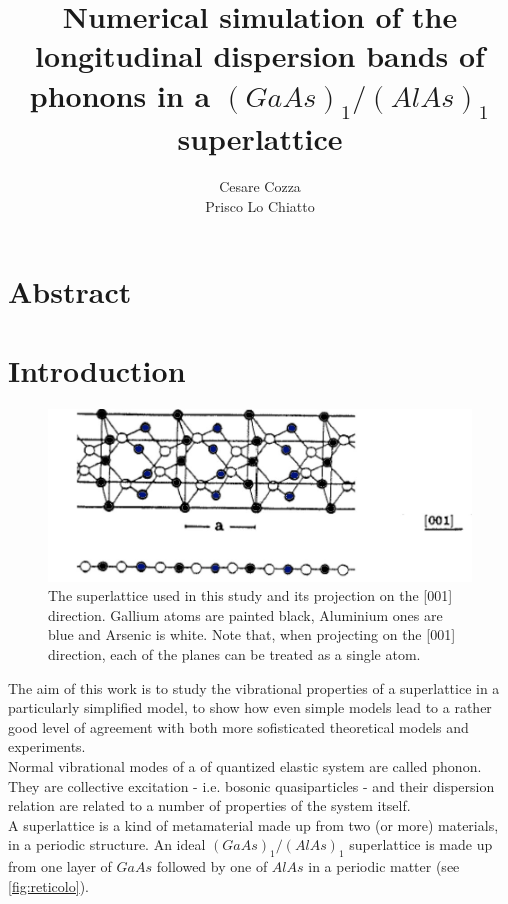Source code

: \documentclass{article}
\begin{document}
 
	
	\author{Cesare Cozza \\ Prisco Lo Chiatto }
	\title{Numerical simulation of the longitudinal dispersion bands of phonons in a $(GaAs)_1/(AlAs)_1$ superlattice}
	\maketitle
    \newpage
    
    
\section{Abstract}




\section{Introduction}
\begin{figure}
	\centering
	\includegraphics[scale=0.3]{reticolo.jpg}
	\caption{The superlattice used in this study and its projection on the [001] direction. Gallium atoms are painted black, Aluminium ones are blue and Arsenic is white. Note that, when projecting on the [001] direction, each of the planes can be treated as a single atom.}
	\label{fig:reticolo}
\end{figure}
The aim of this work is to study the vibrational properties of a superlattice in a particularly simplified model, to show how even simple models lead to a rather good level of agreement with both more sofisticated theoretical models and experiments.\\
Normal vibrational modes of a of quantized elastic system are called phonon. They are collective excitation - i.e. bosonic quasiparticles - and their dispersion relation are related to a number of properties of the system itself. \\
A superlattice is a kind of metamaterial made up from two (or more) materials, in a periodic structure. An ideal $(GaAs)_1/(AlAs)_1$ superlattice is made up from one layer of $GaAs$ followed by one of $AlAs$ in a periodic matter (see \autoref{fig:reticolo}).\smallskip
\end{document}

========================================================================

Instructions to follow.
Only the text of the records belongs in the answer; reproduce it verbatim, with no pictures.

Output.
Source code

: \documentclass{article}
\begin{document}
 
	
	\author{Cesare Cozza \\ Prisco Lo Chiatto }
	\title{Numerical simulation of the longitudinal dispersion bands of phonons in a $(GaAs)_1/(AlAs)_1$ superlattice}
	\maketitle
    \newpage
    
    
\section{Abstract}




\section{Introduction}
\begin{figure}
	\centering
	\includegraphics[scale=0.3]{reticolo.jpg}
	\caption{The superlattice used in this study and its projection on the [001] direction. Gallium atoms are painted black, Aluminium ones are blue and Arsenic is white. Note that, when projecting on the [001] direction, each of the planes can be treated as a single atom.}
	\label{fig:reticolo}
\end{figure}
The aim of this work is to study the vibrational properties of a superlattice in a particularly simplified model, to show how even simple models lead to a rather good level of agreement with both more sofisticated theoretical models and experiments.\\
Normal vibrational modes of a of quantized elastic system are called phonon. They are collective excitation - i.e. bosonic quasiparticles - and their dispersion relation are related to a number of properties of the system itself. \\
A superlattice is a kind of metamaterial made up from two (or more) materials, in a periodic structure. An ideal $(GaAs)_1/(AlAs)_1$ superlattice is made up from one layer of $GaAs$ followed by one of $AlAs$ in a periodic matter (see \autoref{fig:reticolo}).\smallskip
\end{document}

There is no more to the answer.